Para ela, a Anvisa nada restringiu ou proibiu em relação a qualquer aroma ou sabor naturalmente presentes no tabaco, e sim em relação a ingredientes artificiais. Na avaliação da relatora, a adição de sabor e aromas de frutas, mel, açúcar e temperos impulsiona a iniciação de consumidores no uso do cigarro. “A nicotina por si só justifica a existência de todo o rígido aparato regulatório incidente sobre produtos derivados do tabaco, cuja instrumentalização se mostra não só legítima, como a meu juízo necessária. As restrições da diretoria colegiada estão devidamente amparadas no ordenamento vigente.” 

Em setembro de 2013, Rosa havia concedido liminar para suspender a eficácia de dispositivos da resolução da Anvisa, até que o tema fosse apreciado pelo plenário da Corte. Com a conclusão do julgamento, a liminar da ministra, antes favorável aos interesses da indústria, perdeu a eficácia. Além de Rosa, se posicionaram a favor da resolução da Anvisa os ministros Edson Fachin, Ricardo Lewandowski, Celso de Mello e a presidente da Corte, ministra Cármen Lúcia. “A Anvisa não fez isso a seu bel-prazer, ela se baseou em estudos internacionais que hoje são públicos. Crianças e adolescentes são particularmente estimulados a utilizar o cigarro a partir desses aditivos”, argumentou Lewandowski, ao destacar que o assunto trata de um problema de saúde pública. Para Cármen, “não há inconstitucionalidade a ser declarada” no caso da resolução da Anvisa. 

Divergência 

Contra a resolução da Anvisa votaram os ministros Alexandre de Moraes, Luiz Fux, Dias Toffoli, Gilmar Mendes e Marco Aurélio Mello. Ao abrir a divergência, Moraes alegou que houve desrespeito ao princípio da legalidade, já que a Anvisa teria extrapolado suas competências. “Não houve delegação (pela lei) para que a Anvisa pudesse escolher uma espécie de produto e falasse: ‘Essa está vedada’.” 

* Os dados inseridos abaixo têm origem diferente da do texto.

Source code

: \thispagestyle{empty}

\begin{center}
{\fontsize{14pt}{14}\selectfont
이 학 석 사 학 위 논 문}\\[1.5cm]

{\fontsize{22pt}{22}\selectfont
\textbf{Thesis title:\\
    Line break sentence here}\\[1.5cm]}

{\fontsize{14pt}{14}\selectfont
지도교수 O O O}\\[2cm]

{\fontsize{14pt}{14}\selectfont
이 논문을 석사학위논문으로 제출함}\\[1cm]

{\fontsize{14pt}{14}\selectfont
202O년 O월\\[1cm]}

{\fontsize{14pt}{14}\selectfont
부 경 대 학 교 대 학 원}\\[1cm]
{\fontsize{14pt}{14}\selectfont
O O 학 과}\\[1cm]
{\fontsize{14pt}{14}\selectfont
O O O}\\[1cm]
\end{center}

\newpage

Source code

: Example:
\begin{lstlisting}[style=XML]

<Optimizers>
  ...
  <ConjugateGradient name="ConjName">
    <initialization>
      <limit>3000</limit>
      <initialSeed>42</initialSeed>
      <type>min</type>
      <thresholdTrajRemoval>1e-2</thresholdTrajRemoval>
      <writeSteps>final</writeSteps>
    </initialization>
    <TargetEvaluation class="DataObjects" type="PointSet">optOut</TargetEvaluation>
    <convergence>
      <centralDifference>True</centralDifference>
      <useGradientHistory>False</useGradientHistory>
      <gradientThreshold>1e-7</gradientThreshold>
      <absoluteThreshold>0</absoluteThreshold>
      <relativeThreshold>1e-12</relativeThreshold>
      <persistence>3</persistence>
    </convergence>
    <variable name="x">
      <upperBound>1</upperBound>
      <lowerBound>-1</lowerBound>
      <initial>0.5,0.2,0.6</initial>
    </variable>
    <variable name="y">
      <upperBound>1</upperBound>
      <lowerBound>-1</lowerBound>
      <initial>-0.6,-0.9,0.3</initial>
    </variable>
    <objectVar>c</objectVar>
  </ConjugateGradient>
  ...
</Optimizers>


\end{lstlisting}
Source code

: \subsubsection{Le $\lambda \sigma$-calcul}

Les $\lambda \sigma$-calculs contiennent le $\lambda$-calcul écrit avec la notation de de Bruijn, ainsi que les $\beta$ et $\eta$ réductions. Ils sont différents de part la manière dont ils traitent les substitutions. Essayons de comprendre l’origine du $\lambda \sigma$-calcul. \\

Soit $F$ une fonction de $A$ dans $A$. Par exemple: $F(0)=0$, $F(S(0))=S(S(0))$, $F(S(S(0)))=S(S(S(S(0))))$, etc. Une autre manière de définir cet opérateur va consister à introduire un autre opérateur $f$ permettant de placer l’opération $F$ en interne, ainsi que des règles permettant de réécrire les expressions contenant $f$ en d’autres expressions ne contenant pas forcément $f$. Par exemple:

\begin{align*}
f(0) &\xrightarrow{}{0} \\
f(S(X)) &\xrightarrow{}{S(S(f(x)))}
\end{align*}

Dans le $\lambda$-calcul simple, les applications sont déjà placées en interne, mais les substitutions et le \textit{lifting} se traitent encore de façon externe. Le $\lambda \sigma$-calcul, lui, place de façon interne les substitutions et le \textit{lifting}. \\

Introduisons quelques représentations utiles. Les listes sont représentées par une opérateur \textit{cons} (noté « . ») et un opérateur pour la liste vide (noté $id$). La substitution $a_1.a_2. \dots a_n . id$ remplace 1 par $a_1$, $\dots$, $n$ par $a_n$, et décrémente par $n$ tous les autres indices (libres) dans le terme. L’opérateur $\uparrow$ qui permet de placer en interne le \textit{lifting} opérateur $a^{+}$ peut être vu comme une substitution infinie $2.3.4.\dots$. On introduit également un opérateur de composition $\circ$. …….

O ministro Gilmar Mendes, por sua vez, defendeu a liberdade de opção dos consumidores. “São escolhas que as pessoas fazem no âmbito da chamada autodeterminação. Do contrário, o mundo fica muito sem graça. Não pode andar no mato, correr de automóvel, não pode fazer alpinismo. Não é ser Supernanny (programa de televisão em que uma babá disciplina crianças), é respeitar a liberdade das pessoas de escolha, provendo informações para que as pessoas façam as escolhas. Morrer, todos vamos morrer.” 

A Anvisa não se pronunciou nesta quinta, mas reiterou que a norma tem como objetivo a preservação da saúde, “dentro das prerrogativas normais da agência”. Vários grupos antitabagistas, além da Organização Pan-Americana da Saúde (Opas), já haviam reiterado seu apoio ao veto dado aos aditivos. 

Os advogados da indústria, na sessão plenária, destacaram que a indústria já obteve liminares em outras instâncias como salvaguarda a seus produtos. Nota no mesmo sentido foi divulgada pela Confederação Nacional da Indústria (CNI.) 

Sensação falsa 

A publicitária Karina Furquim, de 31 anos, conta que começou a fumar aos 15 anos e, no início, recorria a cigarros aromatizados. Por isso, defende a proibição do uso de aditivos em produtos derivados do tabaco por acreditar que eles facilitam a aquisição do hábito em jovens. “Quando eu era adolescente, as lojas não vendiam o cigarro normal para menores, mas vendiam esses cigarros aromatizados”, conta. 

A estudante Heloísa Artioli, de 19 anos, também já experimentou cigarros aromatizados, de canela e menta, em festas com os amigos. “Sei que faz tão mal quanto o cigarro comum, mas, como eles têm um gosto e um cheiro mais agradável, cria uma falsa sensação de que não agridem tanto a saúde.” 

O estudante Caio Calderolli, de 18 anos, diz acreditar que a proibição pode evitar que jovens comecem a fumar muito cedo porque os produtos aromatizados dão a impressão de serem fracos. “É mais fácil fumar um cigarro desses do que o comum, por causa do sabor e do cheiro que mascaram efeitos”, diz. As informações são do jornal O Estado de S. Paulo.